[TO DO]:
For the entries below, repeat exactly each line starting with the one that contains "modifica del campo, a" and going on through the one that contains "come nome cognome", and no others.

BEGIN DATA EXTRACT

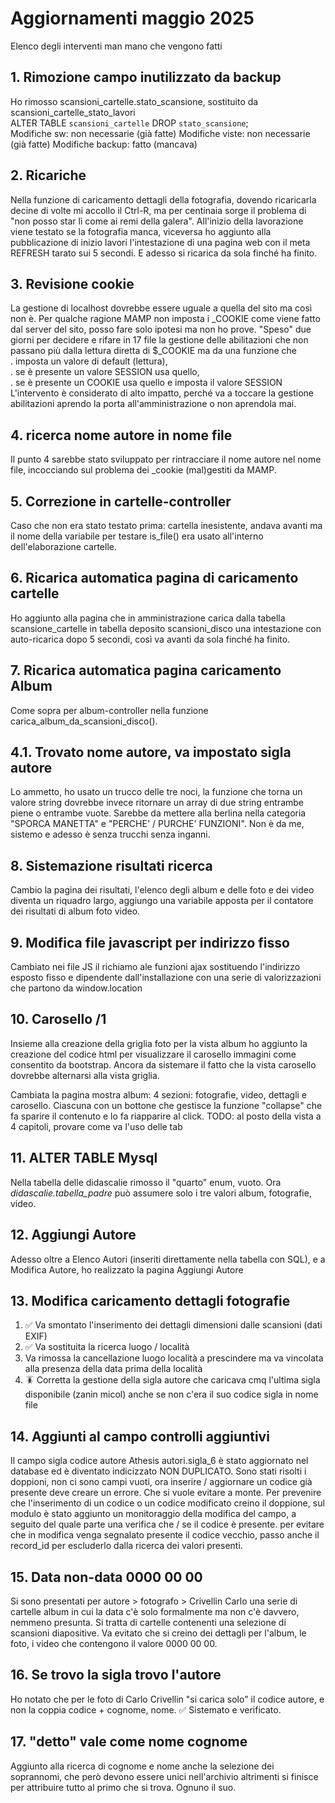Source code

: # Aggiornamenti maggio 2025

Elenco degli interventi man mano che vengono fatti

## 1. Rimozione campo inutilizzato da backup

Ho rimosso scansioni_cartelle.stato_scansione, sostituito da scansioni_cartelle_stato_lavori  
ALTER TABLE `scansioni_cartelle` DROP `stato_scansione`;  
Modifiche sw: non necessarie (già fatte)
Modifiche viste: non necessarie (già fatte)
Modifiche backup: fatto (mancava)

## 2. Ricariche

Nella funzione di caricamento dettagli della fotografia, dovendo
ricaricarla decine di volte mi accollo il Ctrl-R, ma per centinaia
sorge il problema di "non posso star lì come ai remi della galera".
All'inizio della lavorazione viene testato se la fotografia manca,
viceversa ho aggiunto alla pubblicazione di inizio lavori
l'intestazione di una pagina web con il meta REFRESH tarato sui 5 secondi.
E adesso si ricarica da sola finché ha finito.

## 3. Revisione cookie

La gestione di localhost dovrebbe essere uguale a quella del sito
ma così non è. Per qualche ragione MAMP non imposta i _COOKIE come
viene fatto dal server del sito, posso fare solo ipotesi ma non ho
prove. "Speso" due giorni per decidere e rifare in 17 file la gestione
delle abilitazioni che non passano più dalla lettura diretta di $_COOKIE
ma da una funzione che  
. imposta un valore di default (lettura),  
. se è presente un valore SESSION usa quello,  
. se è presente un COOKIE usa quello e imposta il valore SESSION  
L'intervento è considerato di alto impatto, perché va a toccare
la gestione abilitazioni aprendo la porta all'amministrazione o non aprendola mai.

## 4. ricerca nome autore in nome file

Il punto 4 sarebbe stato sviluppato per rintracciare il nome autore nel nome file,
incocciando sul problema dei _cookie (mal)gestiti da MAMP.  

## 5. Correzione in cartelle-controller

Caso che non era stato testato prima: cartella inesistente, andava avanti
ma il nome della variabile per testare is_file() era usato all'interno
dell'elaborazione cartelle.

## 6. Ricarica automatica pagina di caricamento cartelle

Ho aggiunto alla pagina che in amministrazione carica dalla tabella
scansione_cartelle in tabella deposito scansioni_disco una intestazione
con auto-ricarica dopo 5 secondi, così va avanti da sola finché ha finito.

## 7. Ricarica automatica pagina caricamento Album

Come sopra per album-controller nella funzione carica_album_da_scansioni_disco().

## 4.1. Trovato nome autore, va impostato sigla autore

Lo ammetto, ho usato un trucco delle tre noci, la funzione che torna un valore
string dovrebbe invece ritornare un array di due string entrambe piene
o entrambe vuote. Sarebbe da mettere alla berlina nella categoria "SPORCA MANETTA"
e "PERCHE' / PURCHE' FUNZIONI".
Non è da me, sistemo e adesso è senza trucchi senza inganni.

## 8. Sistemazione risultati ricerca

Cambio la pagina dei risultati, l'elenco degli album e delle foto
e dei video diventa un riquadro largo, aggiungo una variabile
apposta per il contatore dei risultati di album foto video.

## 9. Modifica file javascript per indirizzo fisso

Cambiato nei file JS il richiamo ale funzioni ajax sostituendo
l'indirizzo esposto fisso e dipendente dall'installazione con una
serie di valorizzazioni che partono da window.location

## 10. Carosello /1

Insieme alla creazione della griglia foto per la vista album
ho aggiunto la creazione del codice html per visualizzare il carosello immagini
come consentito da bootstrap.
Ancora da sistemare il fatto che la vista carosello dovrebbe alternarsi alla vista griglia.

Cambiata la pagina mostra album:
4 sezioni: fotografie, video, dettagli e carosello. Ciascuna con un bottone che gestisce la funzione "collapse" che fa sparire il contenuto e lo fa riapparire al click.
TODO: al posto della vista a 4 capitoli, provare come va l'uso delle tab

## 11. ALTER TABLE Mysql

Nella tabella delle didascalie rimosso il "quarto" enum, vuoto. Ora *didascalie.tabella_padre*
può assumere solo i tre valori album, fotografie, video.

## 12. Aggiungi Autore

Adesso oltre a Elenco Autori (inseriti direttamente nella tabella con SQL), e a Modifica Autore, ho realizzato la pagina Aggiungi Autore

## 13. Modifica caricamento dettagli fotografie

1. ✅ Va smontato l'inserimento dei dettagli dimensioni dalle scansioni (dati EXIF)
1. ✅ Va sostituita la ricerca luogo / località
1. Va rimossa la cancellazione luogo località a prescindere ma va vincolata alla presenza della data prima della località
1. 🪳 Corretta la gestione della sigla autore che caricava cmq l'ultima sigla disponibile (zanin micol) anche se non c'era il suo codice sigla in nome file

## 14. Aggiunti al campo controlli aggiuntivi

Il campo sigla codice autore Athesis autori.sigla_6 è stato aggiornato nel database
ed è diventato indicizzato NON DUPLICATO. Sono stati risolti i doppioni, non ci sono campi vuoti,
ora inserire / aggiornare un codice già presente deve creare un errore. Che si vuole evitare a monte.
Per prevenire che l'inserimento di un codice o un codice modificato
creino il doppione, sul modulo è stato aggiunto un monitoraggio della
modifica del campo, a seguito del quale parte una verifica che / se il codice è
presente. per evitare che in modifica venga segnalato presente il codice
vecchio, passo anche il record_id per escluderlo dalla ricerca dei valori
presenti.

## 15. Data non-data 0000 00 00

Si sono presentati per autore > fotografo > Crivellin Carlo una serie di cartelle album in cui la data c'è solo formalmente ma non c'è davvero, nemmeno presunta. Si tratta di cartelle contenenti una selezione di scansioni diapositive. Va evitato che si creino dei dettagli per l'album, le foto, i video che contengono il valore 0000 00 00.

## 16. Se trovo la sigla trovo l'autore

Ho notato che per le foto di Carlo Crivellin "si carica solo"
il codice autore, e non la coppia codice + cognome, nome.
✅ Sistemato e verificato.

## 17. "detto" vale come nome cognome

Aggiunto alla ricerca di cognome e nome anche la selezione dei soprannomi,
che però devono essere unici nell'archivio altrimenti si finisce
per attribuire tutto al primo che si trova. Ognuno il suo.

END DATA EXTRACT

[PROBLEM SOLUTION]:
modifica del campo, a seguito del quale parte una verifica che / se il codice è
presente. per evitare che in modifica venga segnalato presente il codice
vecchio, passo anche il record_id per escluderlo dalla ricerca dei valori
presenti.

## 15. Data non-data 0000 00 00

Si sono presentati per autore > fotografo > Crivellin Carlo una serie di cartelle album in cui la data c'è solo formalmente ma non c'è davvero, nemmeno presunta. Si tratta di cartelle contenenti una selezione di scansioni diapositive. Va evitato che si creino dei dettagli per l'album, le foto, i video che contengono il valore 0000 00 00.

## 16. Se trovo la sigla trovo l'autore

Ho notato che per le foto di Carlo Crivellin "si carica solo"
il codice autore, e non la coppia codice + cognome, nome.
✅ Sistemato e verificato.

## 17. "detto" vale come nome cognome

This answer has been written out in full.